Revisiting her original proposal, she recommends “accessible nonfiction guaranteed to increase world and verbal knowledge.” So… maybe her standard for “literature worth assigning” is only the most venerable and classic-y of classics (that is, not accessible), while her standard for “nonfiction worth assigning” is that anything goes as long as it’s “guaranteed to increase world and verbal knowledge”? So, what makes these nonfiction books guaranteed knowledge-increasers? The topics covered? The writer’s skill?
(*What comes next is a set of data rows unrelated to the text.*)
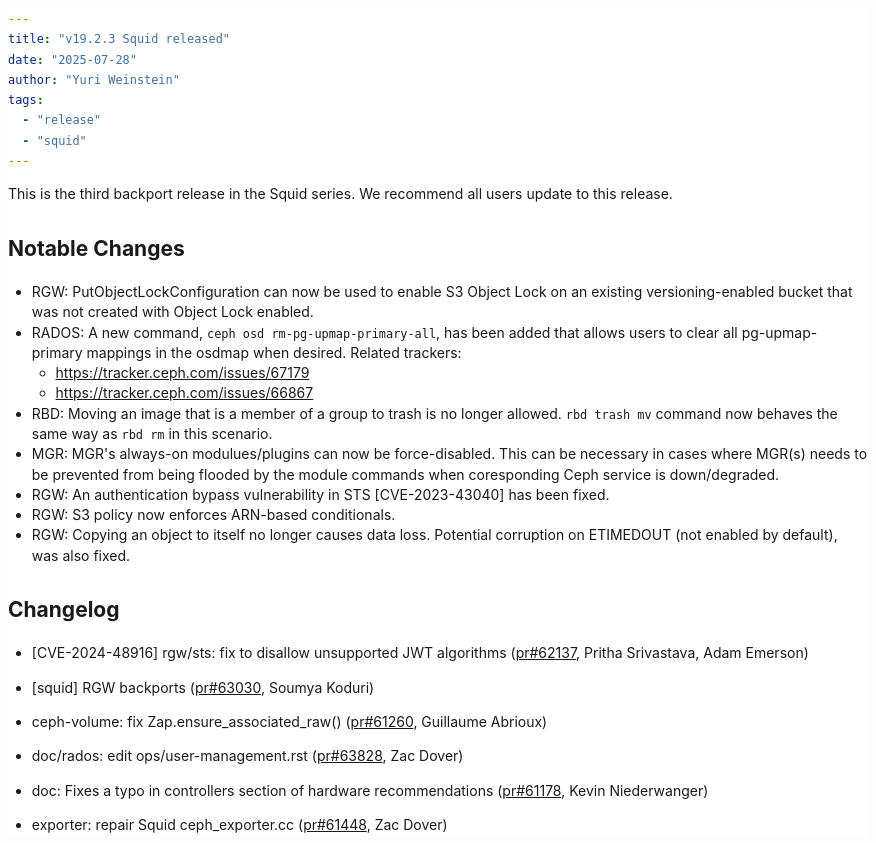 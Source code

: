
 ```yaml
---
title: "v19.2.3 Squid released"
date: "2025-07-28"
author: "Yuri Weinstein"
tags:
  - "release"
  - "squid"
---
```


This is the third backport release in the Squid series.
We recommend all users update to this release.

## Notable Changes

- RGW: PutObjectLockConfiguration can now be used to enable S3 Object Lock on an
  existing versioning-enabled bucket that was not created with Object Lock enabled.
- RADOS: A new command, `ceph osd rm-pg-upmap-primary-all`, has been added that allows
  users to clear all pg-upmap-primary mappings in the osdmap when desired.
  Related trackers:
   - https://tracker.ceph.com/issues/67179
   - https://tracker.ceph.com/issues/66867
- RBD: Moving an image that is a member of a group to trash is no longer
  allowed.  `rbd trash mv` command now behaves the same way as `rbd rm` in this
  scenario.
- MGR: MGR's always-on modulues/plugins can now be force-disabled. This can be
  necessary in cases where MGR(s) needs to be prevented from being flooded by
  the module commands when coresponding Ceph service is down/degraded.
- RGW: An authentication bypass vulnerability in STS
  [CVE-2023-43040] has been fixed.
- RGW: S3 policy now enforces ARN-based conditionals.
- RGW: Copying an object to itself no longer causes data
  loss. Potential corruption on ETIMEDOUT (not enabled by default),
  was also fixed.

## Changelog

- [CVE-2024-48916] rgw/sts: fix to disallow unsupported JWT algorithms ([pr#62137](https://github.com/ceph/ceph/pull/62137), Pritha Srivastava, Adam Emerson)

- [squid] RGW backports ([pr#63030](https://github.com/ceph/ceph/pull/63030), Soumya Koduri)

- ceph-volume: fix Zap<span></span>.ensure\_associated\_raw() ([pr#61260](https://github.com/ceph/ceph/pull/61260), Guillaume Abrioux)

- doc/rados: edit ops/user-management<span></span>.rst ([pr#63828](https://github.com/ceph/ceph/pull/63828), Zac Dover)

- doc: Fixes a typo in controllers section of hardware recommendations ([pr#61178](https://github.com/ceph/ceph/pull/61178), Kevin Niederwanger)

- exporter: repair Squid ceph\_exporter<span></span>.cc ([pr#61448](https://github.com/ceph/ceph/pull/61448), Zac Dover)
I’m still not seeing it. The thing that increases knowledge (any kind) is encountering the unfamiliar, and anything unfamiliar might be difficult to understand. The thing that helps kids attain knowledge is engagement — if kids are interested in what they’re reading, they have the motivation to puzzle out things that might be a little bit beyond them — to look up unfamiliar words, for example. Further, engagement is what makes the knowledge sticky.

We have to move students away from disgust at the unknown, at the horrors visited on other human beings, and toward sympathy.

Toward sympathy. Right. Hey, you know what fiction is really good at? Encouraging empathy and inviting people to imagine themselves in someone else’s situation. “Sympathy” is just not a literary function that nonfiction fulfills better than fiction. In fact, I believe fiction is generally the superior way to achieve this. Fiction, for example, is free to use narrative literary techniques, going beyond a strictly factual account of events, in order to increase reader sympathy.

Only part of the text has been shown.